#### [YOUR INSTRUCTIONS]
The lines to find are those in the entries that hold the word "containing"; copy every one of them.

#### [THE RECORDS]
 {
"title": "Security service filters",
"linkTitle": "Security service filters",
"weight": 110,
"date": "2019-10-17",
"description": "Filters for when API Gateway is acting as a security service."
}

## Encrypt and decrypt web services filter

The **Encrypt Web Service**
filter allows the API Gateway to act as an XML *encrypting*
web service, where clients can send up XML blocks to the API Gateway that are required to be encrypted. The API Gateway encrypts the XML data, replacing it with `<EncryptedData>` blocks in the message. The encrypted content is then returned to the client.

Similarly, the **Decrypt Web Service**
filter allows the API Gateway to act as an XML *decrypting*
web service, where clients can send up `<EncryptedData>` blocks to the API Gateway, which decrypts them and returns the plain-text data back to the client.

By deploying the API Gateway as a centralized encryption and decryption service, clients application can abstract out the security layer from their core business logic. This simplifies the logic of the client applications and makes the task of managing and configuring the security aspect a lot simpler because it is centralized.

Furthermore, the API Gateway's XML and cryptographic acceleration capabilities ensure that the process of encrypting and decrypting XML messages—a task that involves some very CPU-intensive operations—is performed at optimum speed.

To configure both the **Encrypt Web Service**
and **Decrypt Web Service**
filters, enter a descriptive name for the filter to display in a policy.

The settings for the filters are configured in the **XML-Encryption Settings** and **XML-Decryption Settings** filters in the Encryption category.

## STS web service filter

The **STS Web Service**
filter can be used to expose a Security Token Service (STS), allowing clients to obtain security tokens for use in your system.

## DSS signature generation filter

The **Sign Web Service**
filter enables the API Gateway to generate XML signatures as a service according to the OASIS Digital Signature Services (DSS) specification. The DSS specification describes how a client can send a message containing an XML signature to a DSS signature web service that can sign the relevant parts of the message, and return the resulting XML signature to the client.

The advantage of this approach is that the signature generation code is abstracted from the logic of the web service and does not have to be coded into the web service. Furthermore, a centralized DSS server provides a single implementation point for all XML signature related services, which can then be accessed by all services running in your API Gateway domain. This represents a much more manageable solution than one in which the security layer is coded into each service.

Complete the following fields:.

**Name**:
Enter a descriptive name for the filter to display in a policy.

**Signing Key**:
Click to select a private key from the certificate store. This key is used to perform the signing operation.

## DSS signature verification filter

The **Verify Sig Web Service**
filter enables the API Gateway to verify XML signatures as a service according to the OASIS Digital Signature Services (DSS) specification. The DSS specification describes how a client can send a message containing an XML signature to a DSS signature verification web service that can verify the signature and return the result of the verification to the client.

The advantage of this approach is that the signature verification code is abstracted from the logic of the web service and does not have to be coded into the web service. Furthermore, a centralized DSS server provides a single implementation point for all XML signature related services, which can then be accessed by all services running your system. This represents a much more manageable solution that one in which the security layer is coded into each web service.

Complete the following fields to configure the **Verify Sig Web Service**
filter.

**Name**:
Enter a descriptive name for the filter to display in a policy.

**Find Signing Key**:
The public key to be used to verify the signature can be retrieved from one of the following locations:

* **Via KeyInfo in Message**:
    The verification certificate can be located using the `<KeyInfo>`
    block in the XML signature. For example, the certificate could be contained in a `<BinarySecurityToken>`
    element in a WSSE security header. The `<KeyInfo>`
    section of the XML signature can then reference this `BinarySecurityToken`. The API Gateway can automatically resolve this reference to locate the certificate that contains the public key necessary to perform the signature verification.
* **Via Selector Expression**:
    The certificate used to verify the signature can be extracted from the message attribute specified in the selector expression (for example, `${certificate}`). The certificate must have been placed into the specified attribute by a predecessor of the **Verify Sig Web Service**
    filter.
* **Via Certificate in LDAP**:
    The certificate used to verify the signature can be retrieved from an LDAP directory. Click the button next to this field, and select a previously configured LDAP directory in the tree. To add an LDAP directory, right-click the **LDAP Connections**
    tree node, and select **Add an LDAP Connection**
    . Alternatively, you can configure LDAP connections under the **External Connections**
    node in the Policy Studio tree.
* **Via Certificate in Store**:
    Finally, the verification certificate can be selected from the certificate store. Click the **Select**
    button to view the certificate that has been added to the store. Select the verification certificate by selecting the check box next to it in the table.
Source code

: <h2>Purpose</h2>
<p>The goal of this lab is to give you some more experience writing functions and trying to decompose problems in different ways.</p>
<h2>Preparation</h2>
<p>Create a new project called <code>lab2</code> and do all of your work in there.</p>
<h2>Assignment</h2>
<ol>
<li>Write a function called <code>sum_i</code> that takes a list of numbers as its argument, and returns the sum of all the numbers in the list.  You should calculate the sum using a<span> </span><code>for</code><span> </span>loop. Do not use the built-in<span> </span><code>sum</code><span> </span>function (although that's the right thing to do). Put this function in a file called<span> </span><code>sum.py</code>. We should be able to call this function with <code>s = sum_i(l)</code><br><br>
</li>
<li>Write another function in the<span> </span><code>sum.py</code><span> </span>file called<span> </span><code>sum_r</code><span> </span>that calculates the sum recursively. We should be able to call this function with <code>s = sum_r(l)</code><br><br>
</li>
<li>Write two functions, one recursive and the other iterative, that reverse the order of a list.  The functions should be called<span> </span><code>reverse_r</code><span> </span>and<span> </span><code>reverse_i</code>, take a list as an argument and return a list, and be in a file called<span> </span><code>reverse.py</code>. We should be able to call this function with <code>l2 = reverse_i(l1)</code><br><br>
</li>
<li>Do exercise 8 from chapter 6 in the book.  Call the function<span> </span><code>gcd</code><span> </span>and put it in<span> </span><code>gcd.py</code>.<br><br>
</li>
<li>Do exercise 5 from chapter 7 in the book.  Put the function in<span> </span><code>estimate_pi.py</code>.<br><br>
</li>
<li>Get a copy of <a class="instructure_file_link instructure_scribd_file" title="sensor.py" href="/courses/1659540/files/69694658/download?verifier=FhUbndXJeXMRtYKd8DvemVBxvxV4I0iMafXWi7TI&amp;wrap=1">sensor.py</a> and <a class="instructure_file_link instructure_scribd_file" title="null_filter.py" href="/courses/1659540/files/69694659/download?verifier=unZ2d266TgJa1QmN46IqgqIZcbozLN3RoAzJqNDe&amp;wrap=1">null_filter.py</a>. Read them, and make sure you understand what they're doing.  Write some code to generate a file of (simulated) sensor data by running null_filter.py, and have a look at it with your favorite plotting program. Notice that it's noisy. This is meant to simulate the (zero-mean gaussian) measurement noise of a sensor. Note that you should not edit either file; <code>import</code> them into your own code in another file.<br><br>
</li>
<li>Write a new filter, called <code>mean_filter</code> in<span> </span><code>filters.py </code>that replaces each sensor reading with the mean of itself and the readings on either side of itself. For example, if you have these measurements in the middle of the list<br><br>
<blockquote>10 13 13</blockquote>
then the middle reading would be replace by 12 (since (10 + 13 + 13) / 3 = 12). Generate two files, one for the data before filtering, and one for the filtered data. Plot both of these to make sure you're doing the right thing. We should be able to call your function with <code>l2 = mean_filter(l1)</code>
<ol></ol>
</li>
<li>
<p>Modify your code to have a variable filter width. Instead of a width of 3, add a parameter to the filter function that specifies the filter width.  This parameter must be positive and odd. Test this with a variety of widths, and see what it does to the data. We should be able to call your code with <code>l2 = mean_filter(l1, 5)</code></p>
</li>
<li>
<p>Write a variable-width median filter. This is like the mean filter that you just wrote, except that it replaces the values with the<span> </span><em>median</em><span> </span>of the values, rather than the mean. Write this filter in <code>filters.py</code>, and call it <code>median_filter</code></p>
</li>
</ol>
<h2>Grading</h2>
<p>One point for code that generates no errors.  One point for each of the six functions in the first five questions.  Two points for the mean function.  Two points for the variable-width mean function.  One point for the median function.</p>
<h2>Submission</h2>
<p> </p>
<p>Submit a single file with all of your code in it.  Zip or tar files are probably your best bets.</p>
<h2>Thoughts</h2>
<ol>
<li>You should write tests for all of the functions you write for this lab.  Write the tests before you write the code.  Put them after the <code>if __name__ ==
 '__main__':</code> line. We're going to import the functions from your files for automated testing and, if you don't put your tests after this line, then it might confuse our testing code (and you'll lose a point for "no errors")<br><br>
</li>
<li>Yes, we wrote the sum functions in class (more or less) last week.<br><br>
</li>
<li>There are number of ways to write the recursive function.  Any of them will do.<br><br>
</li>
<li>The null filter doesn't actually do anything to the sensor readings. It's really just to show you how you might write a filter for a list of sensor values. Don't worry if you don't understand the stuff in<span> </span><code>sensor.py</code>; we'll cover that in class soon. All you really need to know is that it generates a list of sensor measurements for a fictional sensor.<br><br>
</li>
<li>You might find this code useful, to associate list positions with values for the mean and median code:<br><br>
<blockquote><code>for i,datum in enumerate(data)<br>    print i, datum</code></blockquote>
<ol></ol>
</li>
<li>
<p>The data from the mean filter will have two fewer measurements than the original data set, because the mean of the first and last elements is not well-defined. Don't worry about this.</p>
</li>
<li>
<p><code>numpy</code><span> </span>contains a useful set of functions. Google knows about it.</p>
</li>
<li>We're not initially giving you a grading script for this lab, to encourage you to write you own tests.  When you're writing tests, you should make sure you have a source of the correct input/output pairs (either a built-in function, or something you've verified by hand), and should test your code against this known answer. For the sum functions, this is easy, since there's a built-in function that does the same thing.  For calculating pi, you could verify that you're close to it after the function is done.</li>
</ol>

#### [EXERCISE SOLUTION]
filter enables the API Gateway to generate XML signatures as a service according to the OASIS Digital Signature Services (DSS) specification. The DSS specification describes how a client can send a message containing an XML signature to a DSS signature web service that can sign the relevant parts of the message, and return the resulting XML signature to the client.
filter enables the API Gateway to verify XML signatures as a service according to the OASIS Digital Signature Services (DSS) specification. The DSS specification describes how a client can send a message containing an XML signature to a DSS signature verification web service that can verify the signature and return the result of the verification to the client.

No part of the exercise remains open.